◆ **Task requirements**: Lines with the string "code" are to be identified in the listing and copied.

◆ **Extracted records**:
---

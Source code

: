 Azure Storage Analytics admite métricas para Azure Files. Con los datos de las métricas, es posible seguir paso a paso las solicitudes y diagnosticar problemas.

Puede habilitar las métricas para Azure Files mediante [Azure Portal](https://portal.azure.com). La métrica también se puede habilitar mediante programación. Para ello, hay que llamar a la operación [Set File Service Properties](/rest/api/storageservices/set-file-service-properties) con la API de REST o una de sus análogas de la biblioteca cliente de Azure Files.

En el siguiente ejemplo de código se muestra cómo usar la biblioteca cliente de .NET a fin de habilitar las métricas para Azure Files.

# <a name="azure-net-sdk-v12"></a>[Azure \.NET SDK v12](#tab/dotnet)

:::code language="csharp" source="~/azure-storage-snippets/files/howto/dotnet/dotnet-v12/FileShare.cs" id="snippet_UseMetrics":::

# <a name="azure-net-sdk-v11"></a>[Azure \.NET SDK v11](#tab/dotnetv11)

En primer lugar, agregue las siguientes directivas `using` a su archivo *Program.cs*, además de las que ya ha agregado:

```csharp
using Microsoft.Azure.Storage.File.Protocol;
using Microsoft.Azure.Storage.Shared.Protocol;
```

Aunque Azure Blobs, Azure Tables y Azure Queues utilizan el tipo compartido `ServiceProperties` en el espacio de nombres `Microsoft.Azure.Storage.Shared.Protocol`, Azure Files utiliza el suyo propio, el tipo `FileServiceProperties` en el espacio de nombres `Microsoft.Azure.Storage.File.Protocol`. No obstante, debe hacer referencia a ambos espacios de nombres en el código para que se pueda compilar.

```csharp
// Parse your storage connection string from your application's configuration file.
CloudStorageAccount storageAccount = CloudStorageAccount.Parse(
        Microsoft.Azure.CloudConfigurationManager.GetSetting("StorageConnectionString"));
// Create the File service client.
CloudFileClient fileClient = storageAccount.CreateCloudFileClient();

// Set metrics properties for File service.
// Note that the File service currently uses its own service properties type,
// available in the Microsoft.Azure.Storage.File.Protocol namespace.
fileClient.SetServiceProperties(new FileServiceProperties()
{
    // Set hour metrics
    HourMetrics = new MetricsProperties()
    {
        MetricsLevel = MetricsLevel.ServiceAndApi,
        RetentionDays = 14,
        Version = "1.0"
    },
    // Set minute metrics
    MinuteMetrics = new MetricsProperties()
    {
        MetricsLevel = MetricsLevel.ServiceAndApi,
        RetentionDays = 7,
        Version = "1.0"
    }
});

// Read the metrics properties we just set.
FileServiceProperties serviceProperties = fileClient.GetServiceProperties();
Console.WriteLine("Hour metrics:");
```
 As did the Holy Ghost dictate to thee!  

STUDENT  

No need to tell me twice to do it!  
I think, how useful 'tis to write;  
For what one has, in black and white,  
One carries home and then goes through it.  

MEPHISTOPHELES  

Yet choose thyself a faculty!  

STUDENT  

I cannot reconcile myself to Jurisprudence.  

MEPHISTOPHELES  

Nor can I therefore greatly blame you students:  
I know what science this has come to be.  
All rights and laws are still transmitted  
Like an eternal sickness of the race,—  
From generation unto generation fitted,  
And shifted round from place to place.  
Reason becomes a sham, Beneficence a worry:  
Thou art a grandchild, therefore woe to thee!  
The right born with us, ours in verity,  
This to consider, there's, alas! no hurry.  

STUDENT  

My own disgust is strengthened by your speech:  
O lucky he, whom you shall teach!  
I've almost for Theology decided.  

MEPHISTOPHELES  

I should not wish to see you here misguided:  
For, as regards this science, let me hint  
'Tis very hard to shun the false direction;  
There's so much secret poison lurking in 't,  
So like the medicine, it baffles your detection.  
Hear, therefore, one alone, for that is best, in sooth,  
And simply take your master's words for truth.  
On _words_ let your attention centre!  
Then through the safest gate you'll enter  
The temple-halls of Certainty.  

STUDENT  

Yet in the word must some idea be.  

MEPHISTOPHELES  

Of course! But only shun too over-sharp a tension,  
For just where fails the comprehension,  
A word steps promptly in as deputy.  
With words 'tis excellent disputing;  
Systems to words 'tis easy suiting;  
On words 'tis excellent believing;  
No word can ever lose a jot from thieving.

---

◆ **Exercise result**:
Source code
:::code language="csharp" source="~/azure-storage-snippets/files/howto/dotnet/dotnet-v12/FileShare.cs" id="snippet_UseMetrics":::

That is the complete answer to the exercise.